È tutta la mattina che hai una faccia... - Il giapponese, troppo preso dai suoi
pensieri, non sentì l’amico e si voltò invece in direzione del banco di C.C.
che trovò vuoto. Rivaltz seguì il suo sguardo e, ignaro della verità dei fatti,
sorrise maliziosamente e mise un braccio intorno al collo del castano.
-
Hai capito il nostro Suzaku! E così la nuova arrivata ha attirato la tua
attenzione! D’altronde come darti torto!
-
Fra tutte proprio quella? Tsk.
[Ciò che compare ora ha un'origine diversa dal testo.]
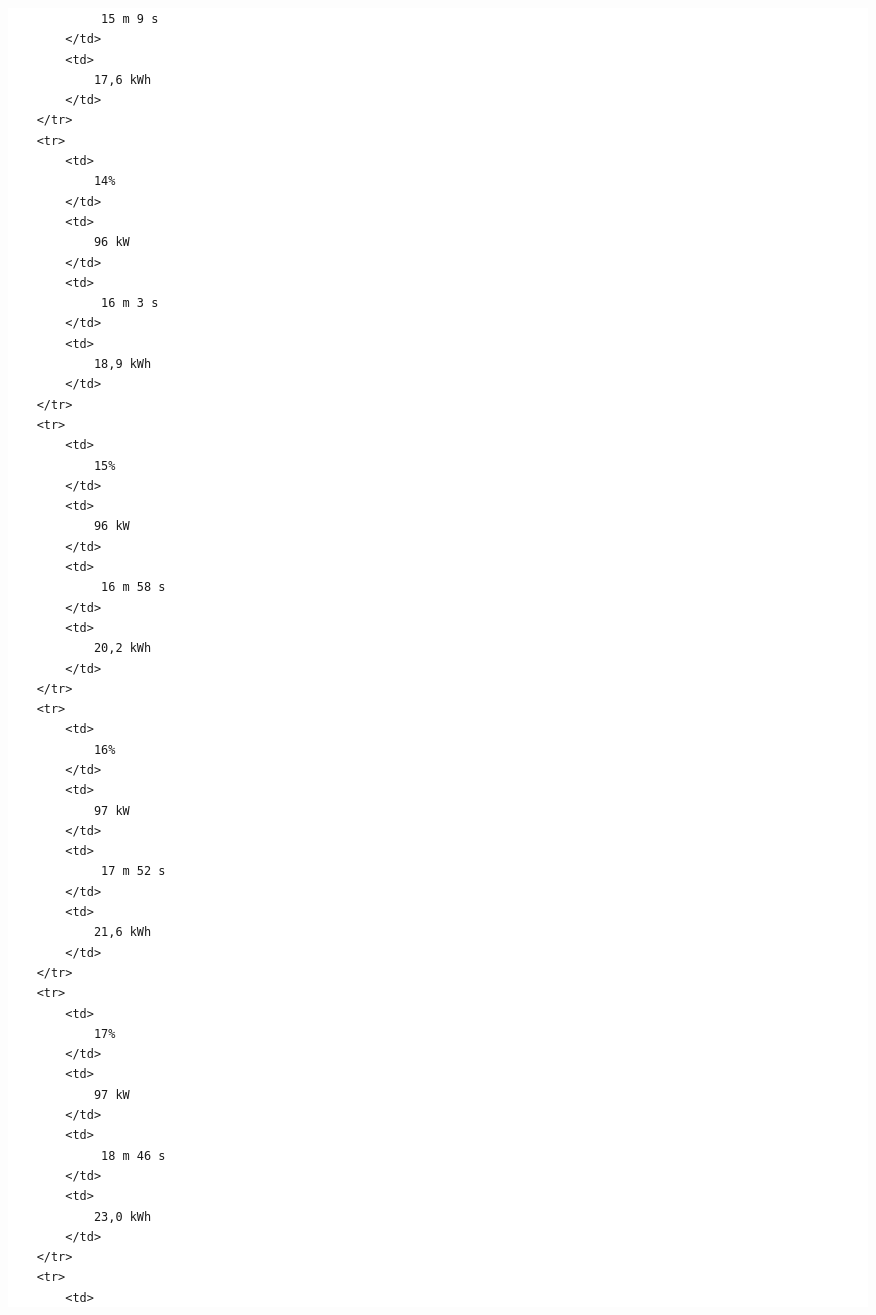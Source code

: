 				 15 m 9 s
			</td>
			<td>
				17,6 kWh
			</td>
		</tr>
		<tr>
			<td>
				14%
			</td>
			<td>
				96 kW
			</td>
			<td>
				 16 m 3 s
			</td>
			<td>
				18,9 kWh
			</td>
		</tr>
		<tr>
			<td>
				15%
			</td>
			<td>
				96 kW
			</td>
			<td>
				 16 m 58 s
			</td>
			<td>
				20,2 kWh
			</td>
		</tr>
		<tr>
			<td>
				16%
			</td>
			<td>
				97 kW
			</td>
			<td>
				 17 m 52 s
			</td>
			<td>
				21,6 kWh
			</td>
		</tr>
		<tr>
			<td>
				17%
			</td>
			<td>
				97 kW
			</td>
			<td>
				 18 m 46 s
			</td>
			<td>
				23,0 kWh
			</td>
		</tr>
		<tr>
			<td>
Mi domando cosa ne penserebbe la mia sorellina,
la principessina Euphie...
-
N-no! Vi state sbagliando! - Urlò Suzaku alzandosi rapidamente dalla sedia. -
Lelouch sai bene che non potrei mai...
-
Sì sì sì, lo so! - Lo fermò con un gesto della mano e gli occhi rivolti verso il
cielo. - So bene che piuttosto che ferire Euphemia ti faresti amputare tutte e
due le braccia, cosa mica da poco per un Cavaliere se posso aggiungere. - Il
giovane in questione sospirò, felice di aver usurpato sul nascere simili
dicerie.
-
Lelouch non credi sia il caso di...
-
Non cambiare argomento Suzaku. - Lo interruppe subito il principe. - Non ti ho
mai visto distratto a lezione se non per le rare volte in cui hai bisticciato
con mia sorella, eppure sono certo che fra te e Euphie vada tutto bene quindi
dimmi, cos’è che ti turba tanto? - Guardò dritto negli occhi l’amico con una
serietà tale da incutere autorità. Buffo come qualcuno che odiasse così fortemente
il padre, nonostante gli occhi fossero innegabilmente quelli della madre, ne avesse
ereditato le espressioni e persino lo sguardo. Lo sguardo era così duro e
imponente che per un momento Suzaku sentì di essere tornato il bambino che
vedeva l’Imperatore di Britannia come un gigante intoccabile; eppure, se
osservati bene, quegli occhi ametista nascondevano un velo di gentilezza e
dolcezza, quella dolcezza e gentilezza che erano invece stati un tempo costanti
negli occhi azzurri di Nunnally, caratteristiche che, otto anni dopo lo
sfortunato incidente, ancora non avevano abbandonato il cuore dell’ultima
Principessa di Britannia. Tratti che a loro volta, in un lontano passato, erano
appartenuti anche a Lelouch ma che Charles, con la sua autorità e la sua
prepotenza, aveva lentamente cancellato.
-
Non è nulla di che ragazzi, scusatemi! È solo che stamattina ho avuto una
piccola discussione con mio padre e... - Sentì una mano sulla spalla e si
voltò.
-
Tranquillo amico, non c’è bisogno che tu aggiunga altro! - Gli disse Rivaltz
mostrandogli un sorriso a trentadue denti.
-
Qualsiasi cosa sia non farci caso. - Intervenne Lelouch alzandosi a sua volta. -
Sono solo dei vecchi folli. - Suzaku annuì e, assicurandosi di aver nascosto in
un angolo remoto del cervello la crescente preoccupazione che aveva fatto
nascere in lui C.C., si diresse con gli amici alla mensa.
L’Ashford
Academy era indubbiamente la miglior scuola superiore di tutto l’Impero di
Britannia. Le strutture erano conformi alle leggi, altamente modernizzate, non
vi era un solo fiore appassito né vi circolava un insetto in più di quello che
non fosse necessario per il ciclo della natura stessa. La retta in un posto
simile quindi non poteva che essere salata, salatissima essendo che funzionava
proprio come un’università: essa era proporzionale al guadagno totale di
ciascuna famiglia e, considerando il fatto che la maggior parte degli alunni se
non tutti, salvo il caso delle borse di studio, erano figli di gente che poteva
permettersi di possedere una macchina diversa per ogni giorno dell’anno, era
inevitabile immaginare quanto potesse essere elevato il guadagno totale della
scuola. Dunque, se l’Ashford Academy guadagnava davvero così tanti soldi, C.C.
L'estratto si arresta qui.